(ASSIGNMENT) Please repeat, from the entries that follow, the lines from the one containing "## Actions Taken" through the one containing "- **Modified files**: 13" exactly, adding nothing.

Collected data:
════════════════

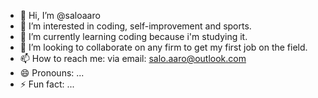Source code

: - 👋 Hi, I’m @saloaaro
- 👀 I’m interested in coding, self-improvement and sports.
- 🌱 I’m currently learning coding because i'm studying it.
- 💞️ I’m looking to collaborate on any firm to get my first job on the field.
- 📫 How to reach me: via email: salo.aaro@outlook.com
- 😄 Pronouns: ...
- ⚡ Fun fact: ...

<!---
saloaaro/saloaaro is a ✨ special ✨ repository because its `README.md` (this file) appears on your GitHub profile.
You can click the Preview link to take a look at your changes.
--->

════════════════

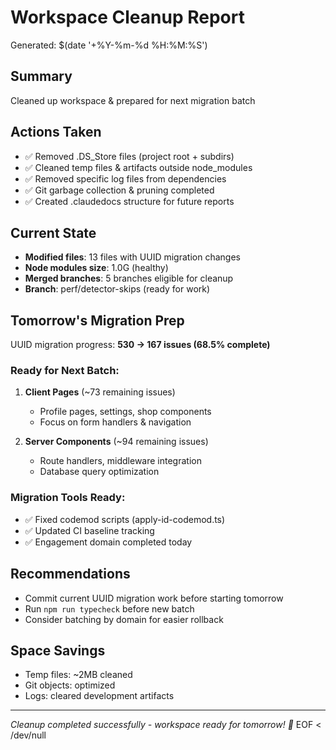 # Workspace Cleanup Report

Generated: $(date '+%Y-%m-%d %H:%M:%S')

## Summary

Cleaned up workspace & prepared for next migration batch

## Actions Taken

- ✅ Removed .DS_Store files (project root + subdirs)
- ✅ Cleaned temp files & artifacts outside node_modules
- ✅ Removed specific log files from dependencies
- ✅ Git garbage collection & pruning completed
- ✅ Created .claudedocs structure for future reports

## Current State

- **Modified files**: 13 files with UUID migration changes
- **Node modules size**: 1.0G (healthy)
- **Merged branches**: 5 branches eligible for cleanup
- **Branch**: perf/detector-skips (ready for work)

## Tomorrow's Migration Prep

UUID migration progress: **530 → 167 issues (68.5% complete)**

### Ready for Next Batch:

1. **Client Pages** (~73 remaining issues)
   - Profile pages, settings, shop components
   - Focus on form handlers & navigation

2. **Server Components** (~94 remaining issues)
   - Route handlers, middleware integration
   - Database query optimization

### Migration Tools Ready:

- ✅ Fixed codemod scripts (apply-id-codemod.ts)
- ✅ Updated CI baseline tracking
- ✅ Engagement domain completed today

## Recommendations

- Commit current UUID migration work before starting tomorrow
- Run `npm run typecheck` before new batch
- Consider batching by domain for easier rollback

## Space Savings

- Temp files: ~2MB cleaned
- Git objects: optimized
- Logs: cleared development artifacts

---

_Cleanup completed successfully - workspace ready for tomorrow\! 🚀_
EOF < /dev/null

════════════════

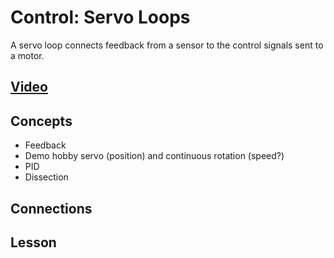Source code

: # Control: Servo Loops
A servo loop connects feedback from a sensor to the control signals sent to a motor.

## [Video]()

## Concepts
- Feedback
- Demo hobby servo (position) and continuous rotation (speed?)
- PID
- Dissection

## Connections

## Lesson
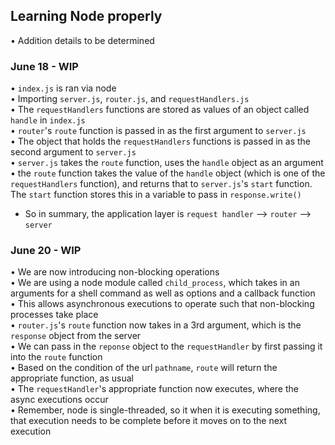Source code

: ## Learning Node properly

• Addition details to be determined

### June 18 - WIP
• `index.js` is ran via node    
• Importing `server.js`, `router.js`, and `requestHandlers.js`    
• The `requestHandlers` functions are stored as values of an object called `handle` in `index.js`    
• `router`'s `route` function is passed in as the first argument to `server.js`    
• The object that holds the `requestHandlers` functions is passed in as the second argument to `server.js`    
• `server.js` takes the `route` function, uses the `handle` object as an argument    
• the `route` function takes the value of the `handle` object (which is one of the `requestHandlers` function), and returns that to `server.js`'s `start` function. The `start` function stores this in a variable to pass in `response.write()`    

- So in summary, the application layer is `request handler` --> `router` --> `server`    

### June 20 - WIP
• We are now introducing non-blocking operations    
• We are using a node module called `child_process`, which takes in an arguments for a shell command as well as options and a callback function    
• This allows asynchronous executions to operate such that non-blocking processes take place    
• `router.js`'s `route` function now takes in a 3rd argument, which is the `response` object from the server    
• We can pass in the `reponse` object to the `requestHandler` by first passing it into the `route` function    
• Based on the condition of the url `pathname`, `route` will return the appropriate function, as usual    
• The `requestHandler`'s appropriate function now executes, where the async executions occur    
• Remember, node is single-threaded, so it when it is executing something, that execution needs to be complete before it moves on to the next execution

════════════════

(SOLUTION TO THIS PROBLEM)
## Actions Taken

- ✅ Removed .DS_Store files (project root + subdirs)
- ✅ Cleaned temp files & artifacts outside node_modules
- ✅ Removed specific log files from dependencies
- ✅ Git garbage collection & pruning completed
- ✅ Created .claudedocs structure for future reports

## Current State

- **Modified files**: 13 files with UUID migration changes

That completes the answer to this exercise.